Paul Divinigracia does not consider himself a saint. But to observe how he cares for his wife, Virgie, now 11 years into Alzheimer’s disease, you might think otherwise.
The Divinigracias celebrated their 50th anniversary in August. At 75, Paul Divinigracia still calls his 87-year-old wife “dear,” and he clearly means it, even after he has answered the same question a dozen times within a few moments.
Patience, he said, is the watchword of his existence. “Maintaining a sense of humor enables me to stay in balance,” he said.
There is no question that being the full-time caregiver of a family member with Alzheimer’s or any other form of dementia requires constant adjustments. New challenges frequently arise. Divinigracia’s latest is trying to persuade his wife to bathe.
“Sometimes I offer a reward, like telling her, ‘We’re going out for lunch or dinner, and the restaurant won’t let us in unless we smell good,’ ” he said.
Divinigracia could easily have been the subject of one of the 54 stories in a new book, “Support for Alzheimer’s and Dementia Caregivers: The Unsung Heroes,” by Judith L. London. London, a psychologist in San Jose, Calif., based each of the stories on situations confronting caregivers she has encountered, offering suggestions that could help others in similar circumstances.
The challenges include convincing patients or other relatives that something is really amiss, that lapses are not only a result of the gradual decline in memory that can accompany aging, as well as keeping people with dementia from slipping unnoticed out of the house and getting lost. (Double deadbolts on all the doors are a common and effective deterrent.)
London worries a lot about the stress on these caregivers, and rightly so. According to Stanford University and the Alzheimer’s Association, more than 15 million people provide unpaid care for family members or friends with Alzheimer’s disease or other forms of dementia. The strain of the task has been shown in many studies to increase the risk of a variety of illnesses, and even death.
Paul Divinigracia loves to travel, and he has discovered that taking trips stimulates his wife in a positive way. “Her attention span increases, and information is better retained from the new places we visit,” he said.
On a recent drive from Fremont, Calif., where they live, to Seattle for a family event, they passed through beautiful mountains north of San Francisco.
“She just loved that and can recall it, even though she can’t remember what I told her two minutes ago,” he said.
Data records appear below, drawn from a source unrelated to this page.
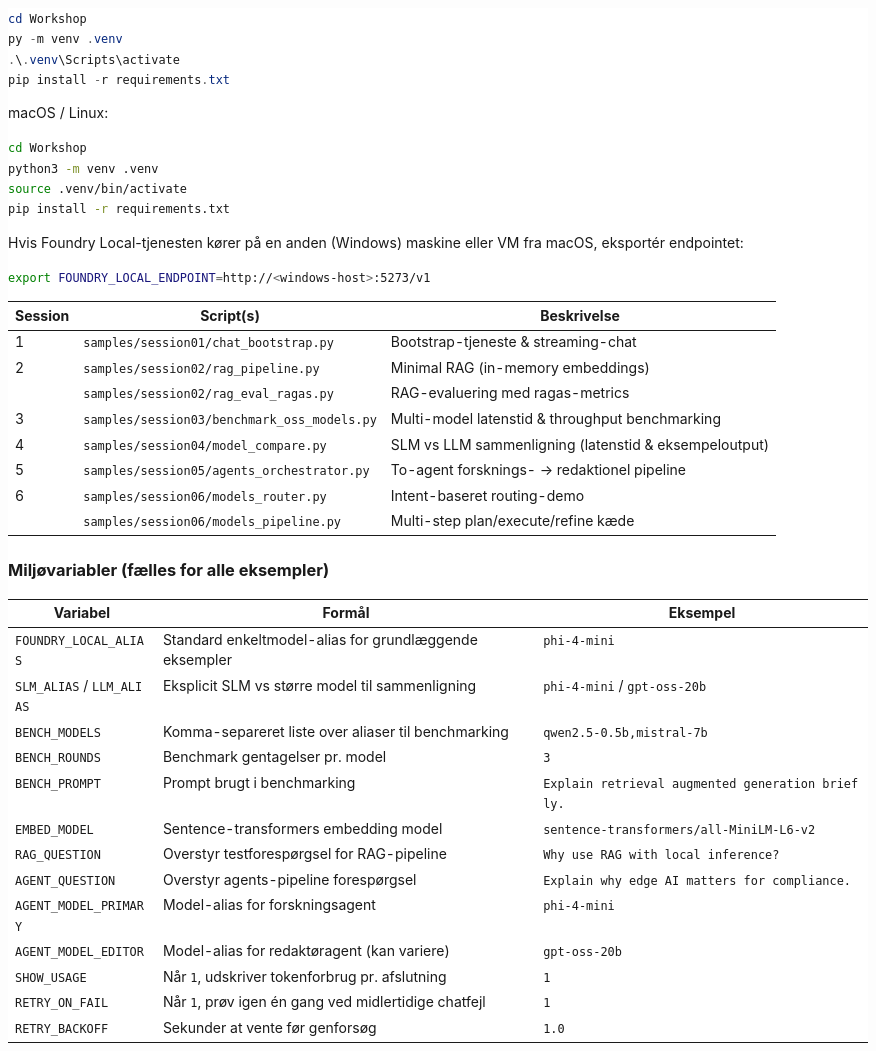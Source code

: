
 ```powershell
cd Workshop
py -m venv .venv
.\.venv\Scripts\activate
pip install -r requirements.txt
```

macOS / Linux:

```bash
cd Workshop
python3 -m venv .venv
source .venv/bin/activate
pip install -r requirements.txt
```

Hvis Foundry Local-tjenesten kører på en anden (Windows) maskine eller VM fra macOS, eksportér endpointet:

```bash
export FOUNDRY_LOCAL_ENDPOINT=http://<windows-host>:5273/v1
```

| Session | Script(s) | Beskrivelse |
|---------|-----------|-------------|
| 1 | `samples/session01/chat_bootstrap.py` | Bootstrap-tjeneste & streaming-chat |
| 2 | `samples/session02/rag_pipeline.py` | Minimal RAG (in-memory embeddings) |
|   | `samples/session02/rag_eval_ragas.py` | RAG-evaluering med ragas-metrics |
| 3 | `samples/session03/benchmark_oss_models.py` | Multi-model latenstid & throughput benchmarking |
| 4 | `samples/session04/model_compare.py` | SLM vs LLM sammenligning (latenstid & eksempeloutput) |
| 5 | `samples/session05/agents_orchestrator.py` | To-agent forsknings- → redaktionel pipeline |
| 6 | `samples/session06/models_router.py` | Intent-baseret routing-demo |
|   | `samples/session06/models_pipeline.py` | Multi-step plan/execute/refine kæde |

### Miljøvariabler (fælles for alle eksempler)

| Variabel | Formål | Eksempel |
|----------|---------|---------|
| `FOUNDRY_LOCAL_ALIAS` | Standard enkeltmodel-alias for grundlæggende eksempler | `phi-4-mini` |
| `SLM_ALIAS` / `LLM_ALIAS` | Eksplicit SLM vs større model til sammenligning | `phi-4-mini` / `gpt-oss-20b` |
| `BENCH_MODELS` | Komma-separeret liste over aliaser til benchmarking | `qwen2.5-0.5b,mistral-7b` |
| `BENCH_ROUNDS` | Benchmark gentagelser pr. model | `3` |
| `BENCH_PROMPT` | Prompt brugt i benchmarking | `Explain retrieval augmented generation briefly.` |
| `EMBED_MODEL` | Sentence-transformers embedding model | `sentence-transformers/all-MiniLM-L6-v2` |
| `RAG_QUESTION` | Overstyr testforespørgsel for RAG-pipeline | `Why use RAG with local inference?` |
| `AGENT_QUESTION` | Overstyr agents-pipeline forespørgsel | `Explain why edge AI matters for compliance.` |
| `AGENT_MODEL_PRIMARY` | Model-alias for forskningsagent | `phi-4-mini` |
| `AGENT_MODEL_EDITOR` | Model-alias for redaktøragent (kan variere) | `gpt-oss-20b` |
| `SHOW_USAGE` | Når `1`, udskriver tokenforbrug pr. afslutning | `1` |
| `RETRY_ON_FAIL` | Når `1`, prøv igen én gang ved midlertidige chatfejl | `1` |
| `RETRY_BACKOFF` | Sekunder at vente før genforsøg | `1.0` |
Sometimes, returning to an old activity can be stimulating and fun. In one of London’s stories, a caregiving wife gets her husband, who has serious dementia, to again enjoy golf, his former passion, by saying she wants to play. Once at the driving range with club in hand, he suddenly remembered what to do and sent the ball flying.
The message: “Once you get him started, he may still know how to do something he could do years before. What a thrill!” London wrote.
London also tells the story of a woman who picked a sprig of rosemary during a walk around a lake. The smell reminded her husband of how much he liked her rosemary chicken, and he said so in the first complete sentence he had spoken in months.
When to make a change
One of the most common, distressing challenges faced by caregivers occurs when dementia patients become agitated or physically or verbally abusive, situations that are emotionally exhausting and sometimes dangerous for patients and caregivers alike.
Laura N. Gitlin, a professor at the Johns Hopkins School of Nursing, works with a team of occupational therapists to find ways to cope with such situations without drugs. They prescribe activities that patients and caregivers can do together tailored to the patients’ abilities, needs and interests. The result is patients who are calmer, safer and more engaged, and caregivers who are less stressed.
Still, sometimes even the most astute and clever caregiver fails to overcome a challenge, particularly when an Alzheimer’s patient becomes violent.
When one woman’s husband seemed possessed by demons, screaming curses and menacing her with a knife, London wrote, she finally realized that she could no longer care for him at home. Reluctantly, she had to place him in a home so that both of them could be safe.
From conversations with others in a support group, Divinigracia knows that the worst is yet to come. He continues to learn effective ways to cope with the challenges that arise, and how to take them in stride.
Still, London said, “caregivers are often the casualties, the hidden victims, of Alzheimer’s disease. No one sees the sacrifices they make.”